PROMPT: Every line of the material below that contains the string "bigl" must appear in the answer.
- - -
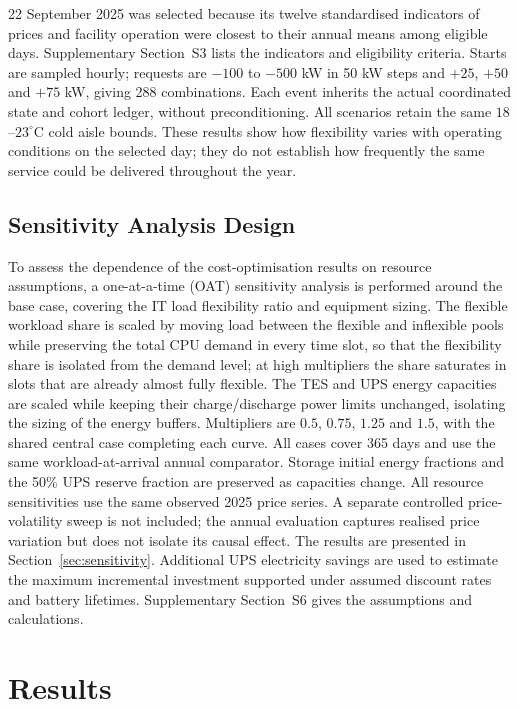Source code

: \documentclass[lettersize,journal]{IEEEtran}
\newcommand{\rev}[1]{#1}
\begin{document}
22 September 2025 was selected because its twelve standardised indicators of prices and facility operation were closest to their annual means among eligible days. Supplementary Section~S3 lists the indicators and eligibility criteria. Starts are sampled hourly; requests are $-100$ to $-500$ kW in 50 kW steps and $+25$, $+50$ and $+75$ kW, giving 288 combinations. Each event inherits the actual coordinated state and cohort ledger, without preconditioning. All scenarios retain the same $18$--$23^\circ$C cold aisle bounds. These results show how flexibility varies with operating conditions on the selected day; they do not establish how frequently the same service could be delivered throughout the year.

\subsection{\rev{Sensitivity Analysis Design}}\label{sec:sensitivity-design}
\rev{To assess the dependence of the cost-optimisation results on resource assumptions, a one-at-a-time (OAT) sensitivity analysis is performed around the base case, covering the IT load flexibility ratio and equipment sizing. The flexible workload share is scaled by moving load between the flexible and inflexible pools while preserving the total CPU demand in every time slot, so that the flexibility share is isolated from the demand level; at high multipliers the share saturates in slots that are already almost fully flexible. The TES and UPS energy capacities are scaled while keeping their charge/discharge power limits unchanged, isolating the sizing of the energy buffers. Multipliers are $0.5$, $0.75$, $1.25$ and $1.5$, with the shared central case completing each curve. All cases cover 365 days and use the same workload-at-arrival annual comparator. Storage initial energy fractions and the 50\% UPS reserve fraction are preserved as capacities change. All resource sensitivities use the same observed 2025 price series. A separate controlled price-volatility sweep is not included; the annual evaluation captures realised price variation but does not isolate its causal effect. The results are presented in Section~\ref{sec:sensitivity}.} Additional UPS electricity savings are used to estimate the maximum incremental investment supported under assumed discount rates and battery lifetimes. Supplementary Section~S6 gives the assumptions and calculations.
\section{Results}\label{sec:results}
\end{document}
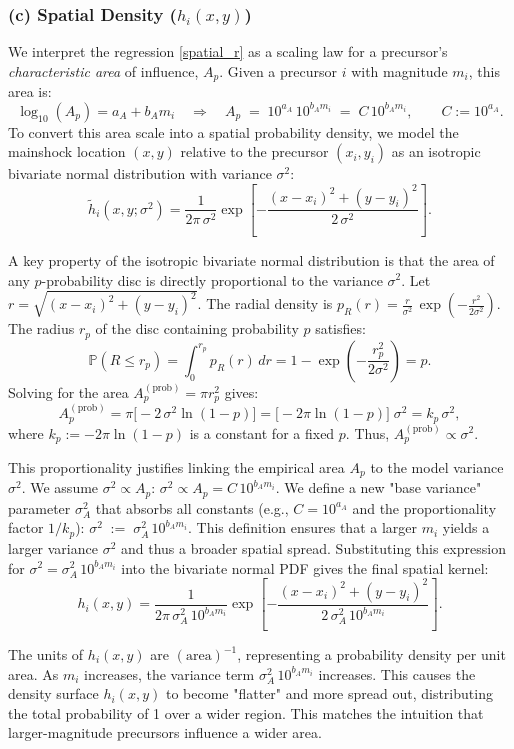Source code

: \documentclass[linenum,doublespace,onecolumn]{SSA-SRL}
\theoremstyle{lemma}
\begin{document}
\subsubsection{(c) Spatial Density (\texorpdfstring{$h_i(x,y)$}{hi(x,y)})}

We interpret the regression \eqref{spatial_r} as a scaling law for a precursor’s \emph{characteristic area} of influence, \(A_p\). Given a precursor \(i\) with magnitude \(m_i\), this area is:
\[
\log_{10}(A_p)=a_A+b_A m_i
\quad\Longrightarrow\quad
A_p \;=\; 10^{a_A}\,10^{b_A m_i} \;=\; C\,10^{b_A m_i},\qquad C:=10^{a_A}.
\]
To convert this area scale into a spatial probability density, we model the mainshock location $(x,y)$ relative to the precursor \((x_i,y_i)\) as an isotropic bivariate normal distribution with variance \(\sigma^2\):
\[
\tilde h_i(x,y;\sigma^2)
=
\frac{1}{2\pi\,\sigma^2}
\exp\!\left[-\frac{(x-x_i)^2+(y-y_i)^2}{2\,\sigma^2}\right].
\]

A key property of the isotropic bivariate normal distribution is that the area of any \(p\)-probability disc is directly proportional to the variance \(\sigma^2\).
Let $r=\sqrt{(x-x_i)^2+(y-y_i)^2}$. The radial density is $p_R(r)=\frac{r}{\sigma^2}\,\exp(-\frac{r^2}{2\sigma^2})$.
The radius \(r_p\) of the disc containing probability \(p\) satisfies:
\[
\mathbb{P}(R\le r_p) = \int_0^{r_p} p_R(r)\,dr = 1-\exp\!\left(-\frac{r_p^2}{2\sigma^2}\right)=p.
\]
Solving for the area $A_p^{(\text{prob})}=\pi r_p^2$ gives:
\[
A_p^{(\text{prob})}
= \pi \bigl[-2\,\sigma^2\ln(1-p)\bigr]
= \bigl[-2\pi\ln(1-p)\bigr]\;\sigma^2
= k_p\,\sigma^2,
\]
where $k_p:=-2\pi\ln(1-p)$ is a constant for a fixed \(p\). Thus, $A_p^{(\text{prob})} \propto \sigma^2$.

This proportionality justifies linking the empirical area $A_p$ to the model variance $\sigma^2$. We assume $\sigma^2 \propto A_p$: $\sigma^2 \propto A_p = C\,10^{b_A m_i}.$
We define a new "base variance" parameter $\sigma_A^2$ that absorbs all constants (e.g., $C=10^{a_A}$ and the proportionality factor $1/k_p$):
$ \sigma^2 \;:=\; \sigma_A^2\,10^{b_A m_i}.$
This definition ensures that a larger \(m_i\) yields a larger variance \(\sigma^2\) and thus a broader spatial spread. Substituting this expression for $\sigma^2 = \sigma_A^2\,10^{b_A m_i}$ into the bivariate normal PDF gives the final spatial kernel:
\[
h_i(x,y)
=
\frac{1}{2\pi\,\sigma_A^2\,10^{b_A m_i}}
\exp\!\left[-\frac{(x-x_i)^2+(y-y_i)^2}{2\,\sigma_A^2\,10^{b_A m_i}}\right].
\]

The units of $h_i(x,y)$ are $(\text{area})^{-1}$, representing a probability density per unit area. As $m_i$ increases, the variance term $\sigma_A^2\,10^{b_A m_i}$ increases. This causes the density surface $h_i(x,y)$ to become "flatter" and more spread out, distributing the total probability of 1 over a wider region. This matches the intuition that larger-magnitude precursors influence a wider area.
\end{document}
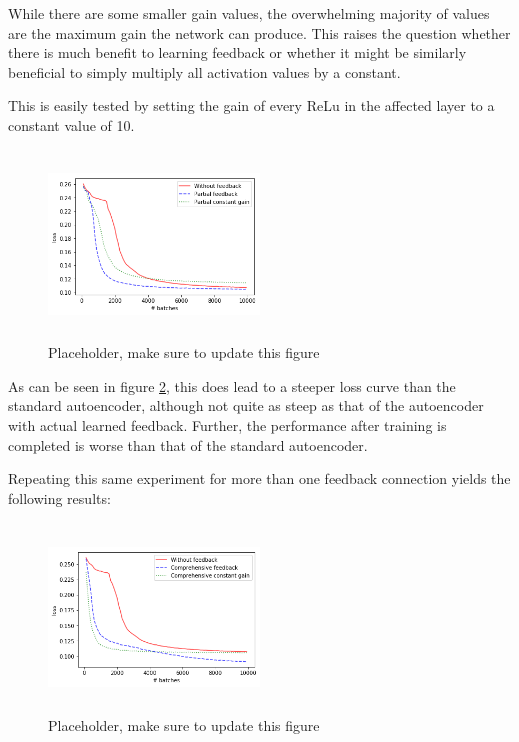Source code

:\documentclass{article}
\begin{document}
  While there are some smaller gain values, the overwhelming majority of values are the maximum gain the network can produce. This raises the question whether there is much benefit to learning feedback or whether it might be similarly beneficial to simply multiply all activation values by a constant. 
  
  This is easily tested by setting the gain of every ReLu in the affected layer to a constant value of 10. 
  \begin{figure}
      \centering
      \includegraphics[width=0.5\textwidth,height=5cm,keepaspectratio]{img/constgainpartial_loss.png}
      \caption{Placeholder, make sure to update this figure}
      \label{fig:contgainpartialloss}
  \end{figure}
  
  As can be seen in figure \ref{fig:contgainpartialloss}, this does lead to a steeper loss curve than the standard autoencoder, although not quite as steep as that of the autoencoder with actual learned feedback. Further, the performance after training is completed is worse than that of the standard autoencoder. 
  
  Repeating this same experiment for more than one feedback connection yields the following results: 
  
  \begin{figure}
      \centering
      \includegraphics[width=0.5\textwidth,height=5cm,keepaspectratio]{img/constgainfull_loss.png}
      \caption{Placeholder, make sure to update this figure}
      \label{fig:contgainpartialloss}
  \end{figure}
  
\end{document}

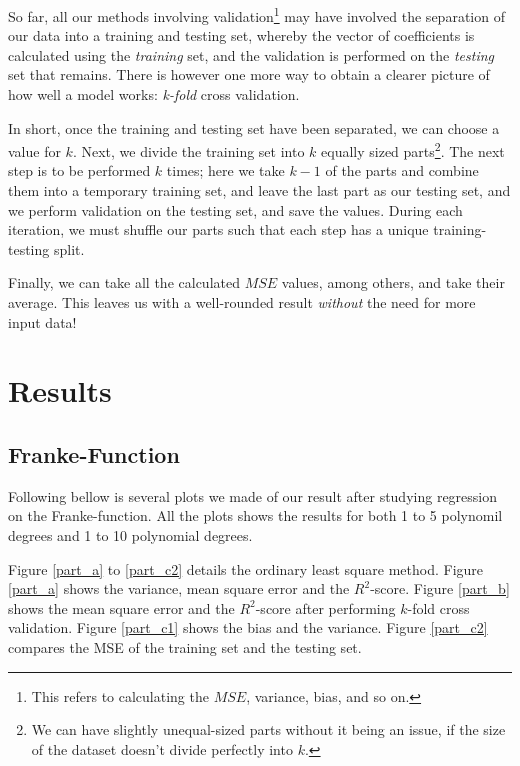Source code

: \documentclass[a4paper,10pt,english]{article}
\begin{document}
So far, all our methods involving validation\footnote{This refers to calculating the $MSE$, variance, bias, and so on.} may have involved the separation of our data into a training and testing set, whereby the vector of coefficients is calculated using the \textit{training} set, and the validation is performed on the \textit{testing} set that remains.	There is however one more way to obtain a clearer picture of how well a model works: \textit{k-fold} cross validation.	

In short, once the training and testing set have been separated, we can choose a value for $k$.  Next, we divide the training set into $k$ equally sized parts\footnote{We can have slightly unequal-sized parts without it being an issue, if the size of the dataset doesn't divide perfectly into $k$.}.  The next step is to be performed $k$ times; here we take $k-1$ of the parts and combine them into a temporary training set, and leave the last part as our testing set, and we perform validation on the testing set, and save the values.  During each iteration, we must shuffle our parts such that each step has a unique training-testing split.

Finally, we can take all the calculated $MSE$ values, among others, and take their average.  This leaves us with a well-rounded result \textit{without} the need for more input data!



\section{Results}
\label{sec:results}

\subsection{Franke-Function}

Following bellow is several plots we made of our result after studying regression on the Franke-function. All the plots shows the results for both 1 to 5 polynomil degrees and 1 to 10 polynomial degrees. %

Figure \ref{part_a} to \ref{part_c2} details the ordinary least square method.
Figure \ref{part_a} shows the variance, mean square error and the $R^2$-score.
Figure \ref{part_b} shows the mean square error and the $R^2$-score after performing $k$-fold cross validation. 
Figure \ref{part_c1} shows the bias and the variance. 
Figure \ref{part_c2} compares the MSE of the training set and the testing set.
\end{document}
- - -
EXPECTED ANSWER:
= \pi \bigl[-2\,\sigma^2\ln(1-p)\bigr]
= \bigl[-2\pi\ln(1-p)\bigr]\;\sigma^2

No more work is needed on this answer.